Description - The Mysticism of Paul the Apostle by Albert Schweitzer
Immediately after the Gospels, the New Testament takes up the history of the early Christian Church, describing the works of the 12 disciples and introducing Paul, the man whose influence on the history of Christianity is beyond calculation. Teacher, preacher, conciliator, diplomat, theologian, rule giver, consoler and martyr, his life and writings became foundations for Christianity. He inspired a vast, serious and intelligent literature that seeks to recapture his meaning, his thinking and his purpose. In his letters to early Christian communities, Paul gave much practical advice about organization and orthodoxy. These treated the early Christian communities as something more than a group of people who believed in the same faith: they were people bound together by a common spirit unknown before. The significance of that common spirit occupied the greatest of Christian theologians from Athanasius and Augustine through Luther and Calvin. In this work, Schweitzer goes against Luther and the Protestant tradition to look at what Paul actually writes in the Epistles to the Romans and Galatians: an emphasis upon the personal experience of the believer with the divine.

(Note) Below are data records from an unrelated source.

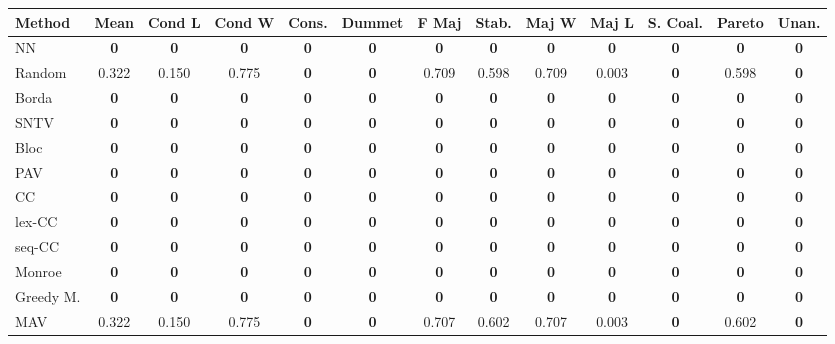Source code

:\begin{tabular}{lcccccccccccc}
\toprule
Method & Mean & Cond L & Cond W & Cons. & Dummet & F Maj & Stab. & Maj W & Maj L & S. Coal. & Pareto & Unan. \\
\midrule
NN & \textbf{0} & \textbf{0} & \textbf{0} & \textbf{0} & \textbf{0} & \textbf{0} & \textbf{0} & \textbf{0} & \textbf{0} & \textbf{0} & \textbf{0} & \textbf{0} \\
Random & 0.322 & 0.150 & 0.775 & \textbf{0} & \textbf{0} & 0.709 & 0.598 & 0.709 & 0.003 & \textbf{0} & 0.598 & \textbf{0} \\
Borda & \textbf{0} & \textbf{0} & \textbf{0} & \textbf{0} & \textbf{0} & \textbf{0} & \textbf{0} & \textbf{0} & \textbf{0} & \textbf{0} & \textbf{0} & \cellcolor{green!25}\textbf{0} \\
SNTV & \textbf{0} & \textbf{0} & \textbf{0} & \cellcolor{green!25}\textbf{0} & \textbf{0} & \textbf{0} & \textbf{0} & \cellcolor{green!25}\textbf{0} & \textbf{0} & \cellcolor{green!25}\textbf{0} & \textbf{0} & \textbf{0} \\
Bloc & \textbf{0} & \textbf{0} & \textbf{0} & \textbf{0} & \textbf{0} & \cellcolor{green!25}\textbf{0} & \textbf{0} & \textbf{0} & \textbf{0} & \textbf{0} & \cellcolor{green!25}\textbf{0} & \cellcolor{green!25}\textbf{0} \\
PAV & \textbf{0} & \textbf{0} & \textbf{0} & \textbf{0} & \textbf{0} & \textbf{0} & \textbf{0} & \textbf{0} & \textbf{0} & \textbf{0} & \cellcolor{green!25}\textbf{0} & \textbf{0} \\
CC & \textbf{0} & \textbf{0} & \textbf{0} & \cellcolor{green!25}\textbf{0} & \textbf{0} & \textbf{0} & \textbf{0} & \textbf{0} & \textbf{0} & \textbf{0} & \textbf{0} & \textbf{0} \\
lex-CC & \textbf{0} & \textbf{0} & \textbf{0} & \textbf{0} & \textbf{0} & \textbf{0} & \textbf{0} & \textbf{0} & \textbf{0} & \textbf{0} & \textbf{0} & \textbf{0} \\
seq-CC & \textbf{0} & \textbf{0} & \textbf{0} & \textbf{0} & \textbf{0} & \textbf{0} & \textbf{0} & \textbf{0} & \textbf{0} & \textbf{0} & \textbf{0} & \textbf{0} \\
Monroe & \textbf{0} & \textbf{0} & \textbf{0} & \cellcolor{green!25}\textbf{0} & \textbf{0} & \textbf{0} & \textbf{0} & \textbf{0} & \textbf{0} & \textbf{0} & \textbf{0} & \cellcolor{green!25}\textbf{0} \\
Greedy M. & \textbf{0} & \textbf{0} & \textbf{0} & \cellcolor{green!25}\textbf{0} & \textbf{0} & \textbf{0} & \textbf{0} & \textbf{0} & \textbf{0} & \cellcolor{green!25}\textbf{0} & \textbf{0} & \cellcolor{green!25}\textbf{0} \\
MAV & 0.322 & 0.150 & 0.775 & \textbf{0} & \textbf{0} & 0.707 & 0.602 & 0.707 & 0.003 & \textbf{0} & 0.602 & \textbf{0} \\
\bottomrule
\end{tabular}
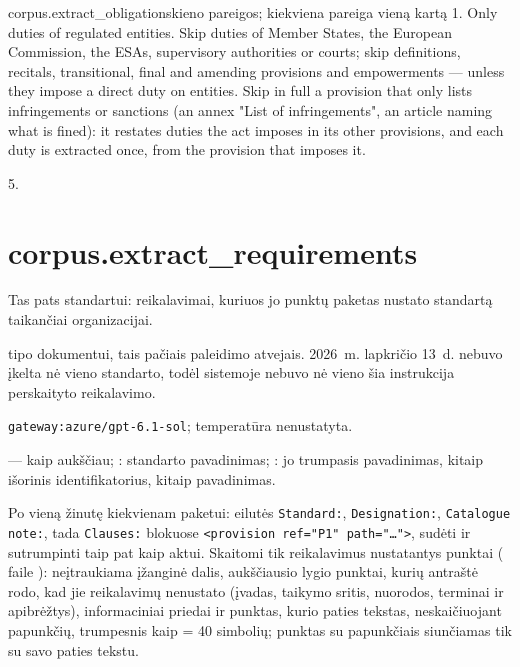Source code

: \par\nopagebreak
\begin{promptexcerpt}{corpus.extract_obligations}{kieno pareigos; kiekviena pareiga vieną kartą}
1. Only duties of regulated entities. Skip duties of Member States, the European
   Commission, the ESAs, supervisory authorities or courts; skip definitions,
   recitals, transitional, final and amending provisions and empowerments — unless
   they impose a direct duty on entities. Skip in full a provision that only lists
   infringements or sanctions (an annex "List of infringements", an article naming
   what is fined): it restates duties the act imposes in its other provisions, and
   each duty is extracted once, from the provision that imposes it.
\end{promptexcerpt}

 5.


\section{corpus.extract\_requirements}\label{sec:aprompts:corpus-extract_requirements}

 Tas pats standartui: reikalavimai, kuriuos jo punktų paketas nustato
standartą taikančiai organizacijai.

   tipo dokumentui, tais
pačiais paleidimo atvejais. 2026~m. lapkričio 13~d. nebuvo įkelta nė vieno standarto, todėl
sistemoje nebuvo nė vieno šia instrukcija perskaityto reikalavimo.

 \texttt{gateway:azure/gpt-6.1-sol}; temperatūra
nenustatyta.

  --- kaip aukščiau; :
standarto pavadinimas; : jo trumpasis pavadinimas, kitaip išorinis
identifikatorius, kitaip pavadinimas.

 Po vieną žinutę kiekvienam paketui: eilutės
\texttt{Standard:}, \texttt{Designation:}, \texttt{Catalogue note:}, tada \texttt{Clauses:}
blokuose \texttt{<provision ref="P1" path="…">}, sudėti ir sutrumpinti taip pat kaip aktui.
Skaitomi tik reikalavimus nustatantys punktai ( faile
): neįtraukiama įžanginė dalis, aukščiausio lygio punktai, kurių
antraštė rodo, kad jie reikalavimų nenustato (įvadas, taikymo sritis, nuorodos, terminai ir
apibrėžtys), informaciniai priedai ir punktas, kurio paties tekstas, neskaičiuojant papunkčių,
trumpesnis kaip  = 40 simbolių; punktas su papunkčiais siunčiamas tik su
savo paties tekstu.

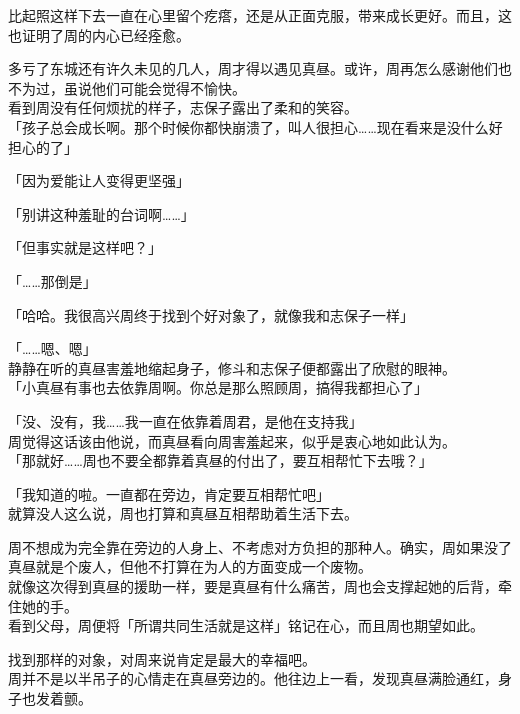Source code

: 比起照这样下去一直在心里留个疙瘩，还是从正面克服，带来成长更好。而且，这也证明了周的内心已经痊愈。

多亏了东城还有许久未见的几人，周才得以遇见真昼。或许，周再怎么感谢他们也不为过，虽说他们可能会觉得不愉快。\\

看到周没有任何烦扰的样子，志保子露出了柔和的笑容。\\

「孩子总会成长啊。那个时候你都快崩溃了，叫人很担心……现在看来是没什么好担心的了」

「因为爱能让人变得更坚强」

「别讲这种羞耻的台词啊……」

「但事实就是这样吧？」

「……那倒是」

「哈哈。我很高兴周终于找到个好对象了，就像我和志保子一样」

「……嗯、嗯」\\

静静在听的真昼害羞地缩起身子，修斗和志保子便都露出了欣慰的眼神。\\

「小真昼有事也去依靠周啊。你总是那么照顾周，搞得我都担心了」

「没、没有，我……我一直在依靠着周君，是他在支持我」\\

周觉得这话该由他说，而真昼看向周害羞起来，似乎是衷心地如此认为。\\

「那就好……周也不要全都靠着真昼的付出了，要互相帮忙下去哦？」

「我知道的啦。一直都在旁边，肯定要互相帮忙吧」\\

就算没人这么说，周也打算和真昼互相帮助着生活下去。

周不想成为完全靠在旁边的人身上、不考虑对方负担的那种人。确实，周如果没了真昼就是个废人，但他不打算在为人的方面变成一个废物。\\

就像这次得到真昼的援助一样，要是真昼有什么痛苦，周也会支撑起她的后背，牵住她的手。\\

看到父母，周便将「所谓共同生活就是这样」铭记在心，而且周也期望如此。

找到那样的对象，对周来说肯定是最大的幸福吧。\\

周并不是以半吊子的心情走在真昼旁边的。他往边上一看，发现真昼满脸通红，身子也发着颤。

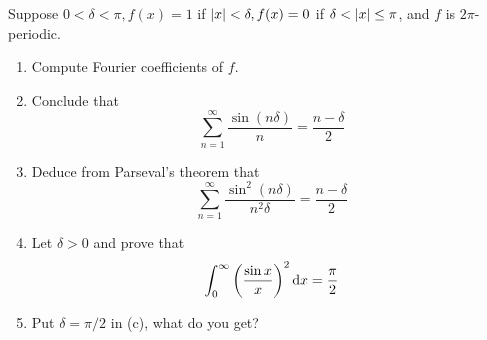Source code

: \documentclass[a4paper, 12pt]{article}
\begin{document}
\begin{problem} 
    Suppose $0 < \delta < \pi, f(x) = 1$ if $\lvert x\rvert < \delta, f(x) = 0$ if $\delta < \lvert x\rvert \leq \pi$, and $f$ is $2\pi$-periodic. 
    \begin{enumerate}
    \item Compute Fourier coefficients of $f$.
    \item Conclude that \begin{equation*}
    \sum_{n=1}^{\infty} \frac{\sin (n\delta)}{n} = \frac{n - \delta}{2}
    \end{equation*}
    \item Deduce from Parseval's theorem that \begin{equation*}
    \sum_{n=1}^{\infty} \frac{\sin^2(n\delta)}{n^2\delta} = \frac{n - \delta}{2}
    \end{equation*}
    \item Let $\delta > 0$ and prove that \begin{equation*}
    \int_{0}^{\infty} \left(\frac{\sin x}{x}\right)^2 \mathrm{d} x = \frac{\pi}{2}
    \end{equation*}
    \item Put $\delta = \pi/2$ in (c), what do you get?
    \end{enumerate}
\end{problem}
\end{document}
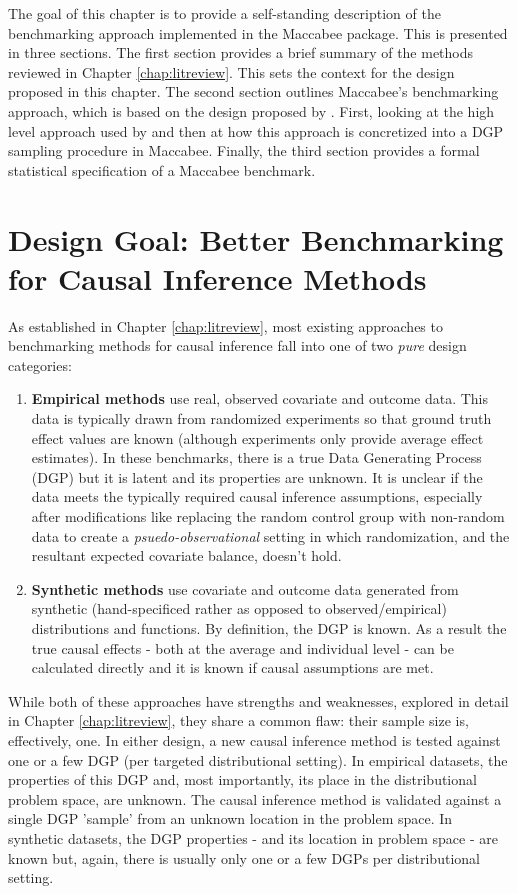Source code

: \documentclass[../main.tex]{subfiles}
\begin{document}
The goal of this chapter is to provide a self-standing description of the benchmarking approach implemented in the Maccabee package. This is presented in three sections. The first section provides a brief summary of the methods reviewed in Chapter \ref{chap:litreview}. This sets the context for the design proposed in this chapter. The second section outlines Maccabee's benchmarking approach, which is based on the design proposed by \cite{Dorie2019Automated1}. First, looking at the high level approach used by \cite{Dorie2019Automated1} and then at how this approach is concretized into a DGP sampling procedure in Maccabee. Finally, the third section provides a formal statistical specification of a Maccabee benchmark.

\section{Design Goal: Better Benchmarking for Causal Inference Methods}
\label{mac:problems}

As established in Chapter \ref{chap:litreview}, most existing approaches to benchmarking methods for causal inference fall into one of two \textit{pure} design categories:

\begin{enumerate}
    \item \textbf{Empirical methods} use real, observed covariate and outcome data. This data is typically drawn from randomized experiments so that ground truth effect values are known (although experiments only provide average effect estimates). In these benchmarks, there is a true Data Generating Process (DGP) but it is latent and its properties are unknown. It is unclear if the data meets the typically required causal inference assumptions, especially after modifications like replacing the random control group with non-random data to create a \textit{psuedo-observational} setting in which randomization, and the resultant expected covariate balance, doesn't hold.
    
    \item \textbf{Synthetic methods} use covariate and outcome data generated from synthetic (hand-specificed rather as opposed to observed/empirical) distributions and functions. By definition, the DGP is known. As a result the true causal effects - both at the average and individual level - can be calculated directly and it is known if causal assumptions are met.
\end{enumerate}

While both of these approaches have strengths and weaknesses, explored in detail in Chapter \ref{chap:litreview}, they share a common flaw: their sample size is, effectively, one. In either design, a new causal inference method is tested against one or a few DGP (per targeted distributional setting). In empirical datasets, the properties of this DGP and, most importantly, its place in the distributional problem space, are unknown. The causal inference method is validated against a single DGP 'sample' from an unknown location in the problem space. In synthetic datasets, the DGP properties - and its location in problem space - are known but, again, there is usually only one or a few DGPs per distributional setting.
\end{document}

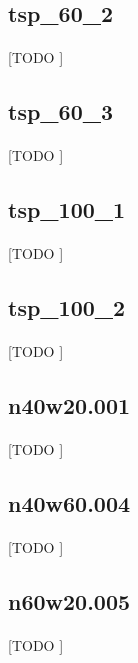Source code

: \documentclass[spanish]{article}
\begin{document}
		\subsection{tsp\_60\_2}

			\paragraph{}
			[TODO ]

		\subsection{tsp\_60\_3}

			\paragraph{}
			[TODO ]

		\subsection{tsp\_100\_1}

			\paragraph{}
			[TODO ]

		\subsection{tsp\_100\_2}

			\paragraph{}
			[TODO ]

		\subsection{n40w20.001}

			\paragraph{}
			[TODO ]

		\subsection{n40w60.004}

			\paragraph{}
			[TODO ]

		\subsection{n60w20.005}

			\paragraph{}
			[TODO ]


	\nocite{subject:mio}
	\nocite{garciparedes:mosel-examples}
	
  
\end{document}

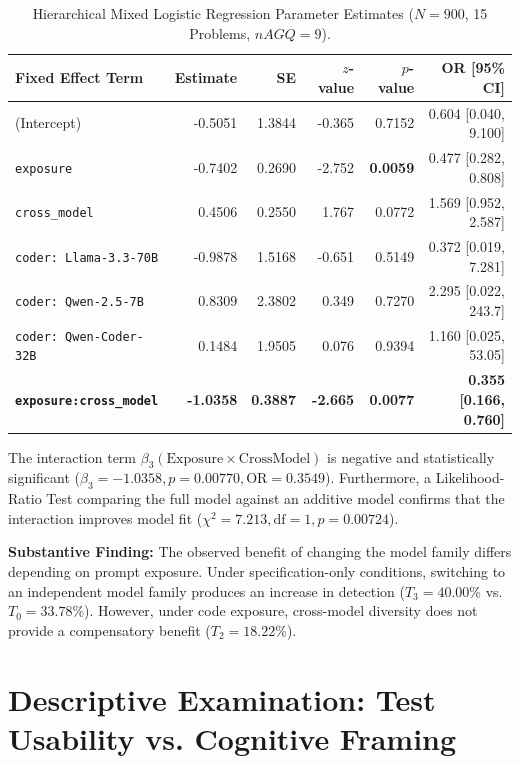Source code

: \documentclass[11pt,a4paper]{article}
\begin{document}
\begin{table}[h]
\centering
\caption{Hierarchical Mixed Logistic Regression Parameter Estimates ($N=900$, 15 Problems, $nAGQ=9$).}
\label{tab:glmm_results}
\small
\renewcommand{\arraystretch}{1.15}
\begin{tabular}{lrrrrr}
\toprule
\textbf{Fixed Effect Term} & \textbf{Estimate} & \textbf{SE} & \textbf{$z$-value} & \textbf{$p$-value} & \textbf{OR [95\% CI]} \\
\midrule
(Intercept) & -0.5051 & 1.3844 & -0.365 & 0.7152 & 0.604 [0.040, 9.100] \\
\texttt{exposure} & -0.7402 & 0.2690 & -2.752 & \textbf{0.0059} & 0.477 [0.282, 0.808] \\
\texttt{cross\_model} & 0.4506 & 0.2550 & 1.767 & 0.0772 & 1.569 [0.952, 2.587] \\
\texttt{coder: Llama-3.3-70B} & -0.9878 & 1.5168 & -0.651 & 0.5149 & 0.372 [0.019, 7.281] \\
\texttt{coder: Qwen-2.5-7B} & 0.8309 & 2.3802 & 0.349 & 0.7270 & 2.295 [0.022, 243.7] \\
\texttt{coder: Qwen-Coder-32B} & 0.1484 & 1.9505 & 0.076 & 0.9394 & 1.160 [0.025, 53.05] \\
\textbf{\texttt{exposure:cross\_model}} & \textbf{-1.0358} & \textbf{0.3887} & \textbf{-2.665} & \textbf{0.0077} & \textbf{0.355 [0.166, 0.760]} \\
\bottomrule
\end{tabular}
\end{table}

The interaction term $\beta_3 (\text{Exposure} \times \text{CrossModel})$ is negative and statistically significant ($\beta_3 = -1.0358, p = 0.00770, \text{OR} = 0.3549$). Furthermore, a Likelihood-Ratio Test comparing the full model against an additive model confirms that the interaction improves model fit ($\chi^2 = 7.213, \text{df}=1, p = 0.00724$).

\textbf{Substantive Finding:} The observed benefit of changing the model family differs depending on prompt exposure. Under specification-only conditions, switching to an independent model family produces an increase in detection ($T_3 = 40.00\%$ vs. $T_0 = 33.78\%$). However, under code exposure, cross-model diversity does not provide a compensatory benefit ($T_2 = 18.22\%$).

\section{Descriptive Examination: Test Usability vs. Cognitive Framing}
\label{sec:deconstruction}
\end{document}
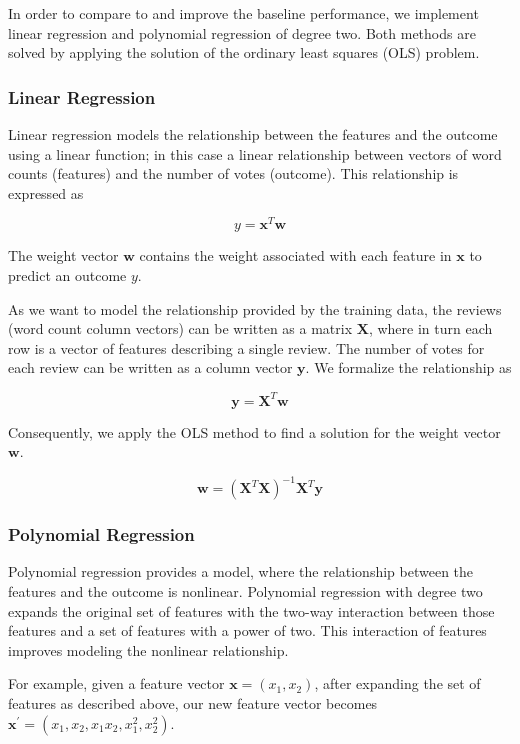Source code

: In order to compare to and improve the baseline performance, we implement linear
regression and polynomial regression of degree two.  Both methods are solved by
applying the solution of the ordinary least squares (OLS) problem.

\subsubsection{Linear Regression}

Linear regression models the relationship between the features and the outcome
using a linear function; in this case a linear relationship between vectors of
word counts (features) and the number of votes (outcome).  This relationship is
expressed as

\[
  y = \mathbf{x}^T\mathbf{w}
\]

The weight vector $\mathbf{w}$ contains the weight associated with each feature
in $\mathbf{x}$ to predict an outcome $y$.

As we want to model the relationship provided by the training data, the reviews
(word count column vectors) can be written as a matrix $\mathbf{X}$, where in
turn each row is a vector of features describing a single review.  The number of
votes for each review can be written as a column vector $\mathbf{y}$.  We
formalize the relationship as

\[
  \mathbf{y} = \mathbf{X}^T \mathbf{w}
\]

Consequently, we apply the OLS method to find a solution for the weight vector
$\mathbf{w}$.

\[
  \mathbf{w} = {(\mathbf{X}^T \mathbf{X})}^{-1} \mathbf{X}^T \mathbf{y}
\]

\subsubsection{Polynomial Regression}

Polynomial regression provides a model, where the relationship between the
features and the outcome is nonlinear.  Polynomial regression with degree two
expands the original set of features with the two-way interaction between those
features and a set of features with a power of two.  This interaction of
features improves modeling the nonlinear relationship.

For example, given a feature vector $\mathbf{x} = (x_1, x_2)$, after expanding
the set of features as described above, our new feature vector becomes
$\mathbf{x}^{'} = (x_1, x_2, x_1x_2, x_1^2, x_2^2)$.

Paul's mysticism was not like the mysticism elsewhere described as a soul being at one with God. In the mysticism he felt and encouraged, there is no loss of self but an enriching of it; no erasure of time or place but a comprehension of how time and place fit within the eternal. Schweitzer writes that Paul's mysticism is especially profound, liberating and precise. He introduces readers to his own point of view at once, then describes how he came to it, its scholarly antecedents, what its implications are, what objections have been raised, and why all of this matters.